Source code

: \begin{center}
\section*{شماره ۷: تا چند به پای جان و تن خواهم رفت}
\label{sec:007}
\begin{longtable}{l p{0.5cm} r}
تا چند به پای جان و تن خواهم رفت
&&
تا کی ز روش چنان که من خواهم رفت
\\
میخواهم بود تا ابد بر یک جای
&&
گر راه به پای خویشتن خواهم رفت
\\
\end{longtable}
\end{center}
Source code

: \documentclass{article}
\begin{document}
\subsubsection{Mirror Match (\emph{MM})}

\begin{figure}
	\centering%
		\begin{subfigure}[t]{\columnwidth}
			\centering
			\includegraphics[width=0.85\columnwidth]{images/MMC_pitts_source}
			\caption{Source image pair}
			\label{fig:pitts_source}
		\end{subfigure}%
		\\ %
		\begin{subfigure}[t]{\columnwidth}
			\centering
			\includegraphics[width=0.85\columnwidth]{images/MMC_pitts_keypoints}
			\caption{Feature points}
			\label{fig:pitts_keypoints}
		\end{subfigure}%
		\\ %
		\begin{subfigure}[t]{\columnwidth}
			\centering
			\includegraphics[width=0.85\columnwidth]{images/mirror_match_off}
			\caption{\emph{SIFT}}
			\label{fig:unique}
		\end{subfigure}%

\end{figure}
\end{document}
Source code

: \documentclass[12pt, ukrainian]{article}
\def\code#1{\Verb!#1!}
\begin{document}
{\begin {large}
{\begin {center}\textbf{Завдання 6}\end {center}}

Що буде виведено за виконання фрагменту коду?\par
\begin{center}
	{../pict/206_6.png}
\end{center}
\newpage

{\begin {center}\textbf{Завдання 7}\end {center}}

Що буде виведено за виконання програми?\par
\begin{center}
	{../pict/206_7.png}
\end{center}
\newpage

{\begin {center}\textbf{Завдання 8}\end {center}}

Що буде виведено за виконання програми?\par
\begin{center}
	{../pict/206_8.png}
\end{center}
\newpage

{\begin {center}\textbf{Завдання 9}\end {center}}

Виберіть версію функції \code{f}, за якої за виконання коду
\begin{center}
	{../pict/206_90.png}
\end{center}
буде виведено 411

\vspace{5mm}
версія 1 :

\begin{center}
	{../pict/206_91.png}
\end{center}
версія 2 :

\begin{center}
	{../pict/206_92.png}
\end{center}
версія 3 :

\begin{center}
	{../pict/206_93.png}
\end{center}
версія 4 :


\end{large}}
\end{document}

┄┄┄┄┄┄

Description of the task: Give back all of the entries above, unchanged in every word.

Task output:
Source code

: \begin{center}
\section*{شماره ۷: تا چند به پای جان و تن خواهم رفت}
\label{sec:007}
\begin{longtable}{l p{0.5cm} r}
تا چند به پای جان و تن خواهم رفت
&&
تا کی ز روش چنان که من خواهم رفت
\\
میخواهم بود تا ابد بر یک جای
&&
گر راه به پای خویشتن خواهم رفت
\\
\end{longtable}
\end{center}
Source code

: \documentclass{article}
\begin{document}
\subsubsection{Mirror Match (\emph{MM})}

\begin{figure}
	\centering%
		\begin{subfigure}[t]{\columnwidth}
			\centering
			\includegraphics[width=0.85\columnwidth]{images/MMC_pitts_source}
			\caption{Source image pair}
			\label{fig:pitts_source}
		\end{subfigure}%
		\\ %
		\begin{subfigure}[t]{\columnwidth}
			\centering
			\includegraphics[width=0.85\columnwidth]{images/MMC_pitts_keypoints}
			\caption{Feature points}
			\label{fig:pitts_keypoints}
		\end{subfigure}%
		\\ %
		\begin{subfigure}[t]{\columnwidth}
			\centering
			\includegraphics[width=0.85\columnwidth]{images/mirror_match_off}
			\caption{\emph{SIFT}}
			\label{fig:unique}
		\end{subfigure}%

\end{figure}
\end{document}
Source code

: \documentclass[12pt, ukrainian]{article}
\def\code#1{\Verb!#1!}
\begin{document}
{\begin {large}
{\begin {center}\textbf{Завдання 6}\end {center}}

Що буде виведено за виконання фрагменту коду?\par
\begin{center}
	{../pict/206_6.png}
\end{center}
\newpage

{\begin {center}\textbf{Завдання 7}\end {center}}

Що буде виведено за виконання програми?\par
\begin{center}
	{../pict/206_7.png}
\end{center}
\newpage

{\begin {center}\textbf{Завдання 8}\end {center}}

Що буде виведено за виконання програми?\par
\begin{center}
	{../pict/206_8.png}
\end{center}
\newpage

{\begin {center}\textbf{Завдання 9}\end {center}}

Виберіть версію функції \code{f}, за якої за виконання коду
\begin{center}
	{../pict/206_90.png}
\end{center}
буде виведено 411

\vspace{5mm}
версія 1 :

\begin{center}
	{../pict/206_91.png}
\end{center}
версія 2 :

\begin{center}
	{../pict/206_92.png}
\end{center}
версія 3 :

\begin{center}
	{../pict/206_93.png}
\end{center}
версія 4 :


\end{large}}
\end{document}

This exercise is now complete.